GIVEN RECORDS START

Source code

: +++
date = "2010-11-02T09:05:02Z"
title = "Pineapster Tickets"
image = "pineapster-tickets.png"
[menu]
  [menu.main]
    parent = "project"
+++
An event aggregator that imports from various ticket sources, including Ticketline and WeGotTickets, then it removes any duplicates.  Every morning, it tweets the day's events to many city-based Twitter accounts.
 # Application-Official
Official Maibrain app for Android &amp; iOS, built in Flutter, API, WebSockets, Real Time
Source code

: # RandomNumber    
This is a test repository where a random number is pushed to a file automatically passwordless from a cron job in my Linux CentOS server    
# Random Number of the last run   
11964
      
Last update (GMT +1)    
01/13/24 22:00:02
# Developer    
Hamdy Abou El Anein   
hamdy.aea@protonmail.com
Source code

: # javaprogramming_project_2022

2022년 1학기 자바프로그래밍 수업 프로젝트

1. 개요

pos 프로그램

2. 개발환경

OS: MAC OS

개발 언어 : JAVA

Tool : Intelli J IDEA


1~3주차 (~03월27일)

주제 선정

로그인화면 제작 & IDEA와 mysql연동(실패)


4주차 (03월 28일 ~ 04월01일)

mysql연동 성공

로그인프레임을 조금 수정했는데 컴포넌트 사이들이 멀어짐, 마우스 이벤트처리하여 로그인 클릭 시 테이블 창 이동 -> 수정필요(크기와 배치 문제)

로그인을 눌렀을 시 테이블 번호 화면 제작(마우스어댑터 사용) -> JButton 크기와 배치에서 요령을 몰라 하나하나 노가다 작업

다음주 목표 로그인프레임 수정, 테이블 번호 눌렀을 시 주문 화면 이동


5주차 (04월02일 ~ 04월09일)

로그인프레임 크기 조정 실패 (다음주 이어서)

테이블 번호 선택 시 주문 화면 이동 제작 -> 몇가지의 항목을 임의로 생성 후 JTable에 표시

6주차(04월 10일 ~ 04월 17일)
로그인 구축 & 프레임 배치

GIVEN RECORDS END

## [WHAT TO WORK ON]
The task calls for every line of the material that contains the string "Official".

## [EXERCISE OUTPUT]
 # Application-Official
Official Maibrain app for Android &amp; iOS, built in Flutter, API, WebSockets, Real Time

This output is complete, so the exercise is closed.